Problem description: From the entries below, please output exactly the lines starting at the one containing "de conception : écritures" and ending at the one containing "des écritures de", both included.

Dataset entries
══════════

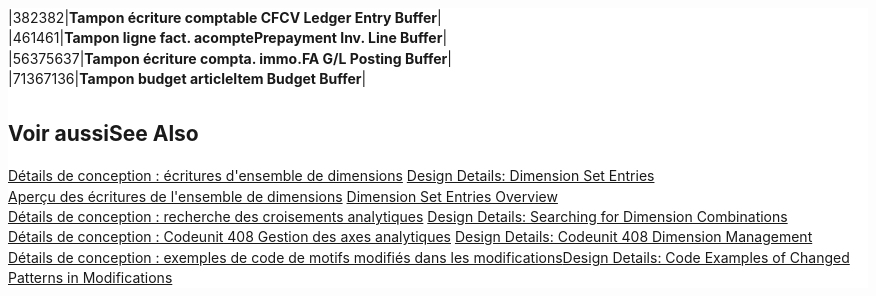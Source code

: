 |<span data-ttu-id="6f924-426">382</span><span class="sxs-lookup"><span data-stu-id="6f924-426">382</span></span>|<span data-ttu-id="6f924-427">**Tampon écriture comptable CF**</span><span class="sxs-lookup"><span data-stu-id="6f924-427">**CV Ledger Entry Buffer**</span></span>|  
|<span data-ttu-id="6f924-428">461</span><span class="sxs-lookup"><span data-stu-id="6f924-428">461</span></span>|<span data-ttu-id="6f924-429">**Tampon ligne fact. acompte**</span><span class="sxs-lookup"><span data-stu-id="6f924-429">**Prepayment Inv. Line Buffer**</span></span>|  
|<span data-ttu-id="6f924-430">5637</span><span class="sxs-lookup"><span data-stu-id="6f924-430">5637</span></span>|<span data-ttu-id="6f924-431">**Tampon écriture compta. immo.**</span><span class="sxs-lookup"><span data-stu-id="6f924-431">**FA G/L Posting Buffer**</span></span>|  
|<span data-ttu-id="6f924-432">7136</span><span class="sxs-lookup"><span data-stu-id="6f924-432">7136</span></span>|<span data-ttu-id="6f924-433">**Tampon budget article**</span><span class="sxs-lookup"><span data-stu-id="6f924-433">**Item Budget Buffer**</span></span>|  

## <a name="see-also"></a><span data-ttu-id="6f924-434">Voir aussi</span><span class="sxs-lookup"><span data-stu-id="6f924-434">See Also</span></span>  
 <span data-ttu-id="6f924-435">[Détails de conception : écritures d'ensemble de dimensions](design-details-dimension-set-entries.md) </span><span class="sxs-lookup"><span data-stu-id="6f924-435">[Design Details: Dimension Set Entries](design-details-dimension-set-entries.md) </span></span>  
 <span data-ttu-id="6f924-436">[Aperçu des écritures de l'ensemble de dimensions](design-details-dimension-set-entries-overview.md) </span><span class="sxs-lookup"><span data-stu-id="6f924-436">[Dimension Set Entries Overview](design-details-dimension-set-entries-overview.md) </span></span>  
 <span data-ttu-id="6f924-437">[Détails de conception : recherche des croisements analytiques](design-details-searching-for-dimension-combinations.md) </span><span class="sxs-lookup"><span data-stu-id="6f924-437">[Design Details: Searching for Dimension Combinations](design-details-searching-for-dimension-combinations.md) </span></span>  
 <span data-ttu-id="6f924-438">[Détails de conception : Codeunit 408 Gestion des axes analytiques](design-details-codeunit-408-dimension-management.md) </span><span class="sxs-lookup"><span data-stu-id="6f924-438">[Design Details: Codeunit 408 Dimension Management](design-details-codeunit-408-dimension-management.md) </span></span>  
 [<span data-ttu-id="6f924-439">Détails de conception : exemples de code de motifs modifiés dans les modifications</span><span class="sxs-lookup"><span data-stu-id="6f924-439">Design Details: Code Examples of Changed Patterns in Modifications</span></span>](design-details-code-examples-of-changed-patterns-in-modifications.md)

══════════

Output of the task:
 <span data-ttu-id="6f924-435">[Détails de conception : écritures d'ensemble de dimensions](design-details-dimension-set-entries.md) </span><span class="sxs-lookup"><span data-stu-id="6f924-435">[Design Details: Dimension Set Entries](design-details-dimension-set-entries.md) </span></span>  
 <span data-ttu-id="6f924-436">[Aperçu des écritures de l'ensemble de dimensions](design-details-dimension-set-entries-overview.md) </span><span class="sxs-lookup"><span data-stu-id="6f924-436">[Dimension Set Entries Overview](design-details-dimension-set-entries-overview.md) </span></span>  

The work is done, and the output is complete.